# IMPORTS

In [None]:
import numpy as np 
import pandas as pd 
from sklearn.preprocessing import MinMaxScaler
import warnings

# Ignore all warnings
warnings.filterwarnings("ignore")

In [None]:
targets=["Response"]
target=targets[0]

# GENERALIZATION CONCEPT

<font size="3"> We can use different types of means such as Geometric Mean, Arithmetic Mean, and Harmonic Mean</font>

 * **Geometric Mean:**
The Geometric Mean is calculated by taking the nth root of the product of n numbers.

Geometric Mean = (x₁ * x₂ * x₃ * ... * xₙ)^(1/n)

* **Arithmetic Mean:**
The Arithmetic Mean is the sum of all the numbers in a series divided by the total number of values.

Arithmetic Mean = (x₁ + x₂ + x₃ + ... + xₙ) / n

* **Harmonic Mean:**
The Harmonic Mean is calculated by taking the reciprocal of the arithmetic mean of the reciprocals of the numbers in the series.

Harmonic Mean = n / ((1/x₁) + (1/x₂) + (1/x₃) + ... + (1/xₙ))

where x₁ , x₂ , x₃ , ... ,xₙ are vectors predicted from each submission

<font size="3">For a set of positive predictions, the Harmonic Mean is the smallest, followed by the Geometric Mean, and then the Arithmetic Mean with the largest values on average</font>

**When to use:**
1. Geometric Mean is less sensitive to extreme values (outliers) in the data compared to the arithmetic mean.

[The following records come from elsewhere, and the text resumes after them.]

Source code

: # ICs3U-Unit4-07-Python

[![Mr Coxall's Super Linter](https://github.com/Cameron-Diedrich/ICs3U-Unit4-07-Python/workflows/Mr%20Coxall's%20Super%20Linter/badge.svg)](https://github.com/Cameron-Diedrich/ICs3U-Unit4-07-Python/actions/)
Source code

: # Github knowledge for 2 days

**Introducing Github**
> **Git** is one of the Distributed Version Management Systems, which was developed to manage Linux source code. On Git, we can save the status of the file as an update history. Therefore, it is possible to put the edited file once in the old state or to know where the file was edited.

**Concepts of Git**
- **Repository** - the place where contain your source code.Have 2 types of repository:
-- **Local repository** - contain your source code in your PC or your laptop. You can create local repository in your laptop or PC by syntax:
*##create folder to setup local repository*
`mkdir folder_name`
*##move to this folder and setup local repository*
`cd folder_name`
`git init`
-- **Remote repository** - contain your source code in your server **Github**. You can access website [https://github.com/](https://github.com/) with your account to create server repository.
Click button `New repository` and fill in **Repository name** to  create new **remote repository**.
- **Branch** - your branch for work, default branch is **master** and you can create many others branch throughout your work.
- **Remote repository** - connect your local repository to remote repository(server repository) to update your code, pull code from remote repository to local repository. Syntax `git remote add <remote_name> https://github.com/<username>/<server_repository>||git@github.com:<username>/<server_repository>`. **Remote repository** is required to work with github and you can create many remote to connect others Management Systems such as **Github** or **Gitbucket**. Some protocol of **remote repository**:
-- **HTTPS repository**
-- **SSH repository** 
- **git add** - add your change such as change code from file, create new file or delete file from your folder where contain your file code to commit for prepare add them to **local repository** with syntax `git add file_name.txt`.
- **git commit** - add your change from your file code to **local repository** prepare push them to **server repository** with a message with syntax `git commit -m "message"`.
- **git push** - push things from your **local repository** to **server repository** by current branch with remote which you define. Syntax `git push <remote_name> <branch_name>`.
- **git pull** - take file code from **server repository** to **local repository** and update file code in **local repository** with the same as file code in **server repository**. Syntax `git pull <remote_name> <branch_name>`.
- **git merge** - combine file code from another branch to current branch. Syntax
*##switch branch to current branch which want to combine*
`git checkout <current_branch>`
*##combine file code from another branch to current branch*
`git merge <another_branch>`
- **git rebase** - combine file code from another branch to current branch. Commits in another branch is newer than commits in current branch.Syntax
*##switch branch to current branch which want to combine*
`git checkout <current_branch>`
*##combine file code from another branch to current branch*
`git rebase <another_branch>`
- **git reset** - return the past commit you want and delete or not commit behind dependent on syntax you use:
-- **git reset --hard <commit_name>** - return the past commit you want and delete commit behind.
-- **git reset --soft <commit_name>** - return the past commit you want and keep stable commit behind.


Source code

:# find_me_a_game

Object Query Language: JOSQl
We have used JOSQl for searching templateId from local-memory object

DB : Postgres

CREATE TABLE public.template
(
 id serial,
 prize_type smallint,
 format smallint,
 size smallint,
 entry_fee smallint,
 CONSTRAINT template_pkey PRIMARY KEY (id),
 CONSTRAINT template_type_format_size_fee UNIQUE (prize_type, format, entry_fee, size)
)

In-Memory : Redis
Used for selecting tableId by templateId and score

This can give a better results and reduces overfitted predictions.
2. Arithmetic Mean is sensitive to extreme values. One very large or very small number can significantly affect the mean. Applicable for cases where large predictions are important. 
3. Harmonic Mean can give more weightage to smaller numbers among the predictions, risk averse method to establish a safe prediction.



In [None]:
def ensemble_mean(sub_list,cols, mean="AM"):
    
    """
    The function computes Arithmetic Mean/Geometric Mean/Harmonic Mean given a list of results with specific results.
    """
    
    sub_out=sub_list[0].copy()
    if mean=="AM":
        for col in cols:
            sub_out[col]=sum(df[col] for df in sub_list)/len(sub_list)
    elif mean=="GM":
        for df in sub_list[1:]:
            for col in cols:
                sub_out[col]*=df[col]
        for col in cols:
            sub_out[col]=(sub_out[col])**(1/len(sub_list))
    elif mean=="HM":
        for col in cols:
            sub_out[col]=len(sub_list)/sum(1/df[col] for df in sub_list)
    
    return sub_out

## Selected Public Notebooks

Thanks to the authors for their good work

1. by [@rohanrao](https://www.kaggle.com/code/rohanrao/automl-grand-prix-1st-place-solution)
2. by [@thegodchurch](https://www.kaggle.com/code/thegodchurch/lightbgm-finetuned)
3. by [@ravi20076](https://www.kaggle.com/code/ravi20076/playgrounds4e07-eda-baseline-v1)
4. by [@rzatemizel](https://www.kaggle.com/code/rzatemizel/single-model-baseline-xgboost)
5. by [@innixma](https://www.kaggle.com/code/innixma/4th-place-automl-grand-prix-automl-grandmasters)


In [None]:
sub_ext1=pd.read_csv("/kaggle/input/automl-grand-prix-1st-place-solution/submission.csv")
sub_ext2=pd.read_csv("/kaggle/input/lightbgm-finetuned/submission.csv")
sub_ext3=pd.read_csv("/kaggle/input/playgrounds4e07-eda-baseline-v1/submission_V1.csv")
sub_ext4=pd.read_parquet("/kaggle/input/single-model-baseline-xgboost/submission.parquet")
sub_ext5=pd.read_csv("/kaggle/input/4th-place-automl-grand-prix-automl-grandmasters/submission.csv")

def scale(df,targets):
    sc=MinMaxScaler()
    df[targets]=sc.fit_transform(df[targets])
    
    return df

sub_ext1=scale(sub_ext1,targets)
sub_ext2=scale(sub_ext2,targets)
sub_ext3=scale(sub_ext3,targets)
sub_ext4=scale(sub_ext4,targets)
sub_ext5=scale(sub_ext5,targets)

## Choose Weights

There are two ways to assign weights:
1) Assign higher weights to high Public LB result, it's more trial and error just to increase the Public LB. It makes more sense to just give ranks based on Public LB scores.
2) A better way is ranking them based on their CV score and assign a higher rank to higher CV result, it would be more generalized to use ordered numbers (n, n-1, n-2,…)

In [None]:
sub_list=[sub_ext1,sub_ext2, sub_ext3,sub_ext4,sub_ext5] # list all the results

weights=np.square([4,4,3,2,1])
if len(sub_list)==len(weights):
    weighted_list = [item for sublist, weight in zip(sub_list, weights) for item in [sublist] * weight]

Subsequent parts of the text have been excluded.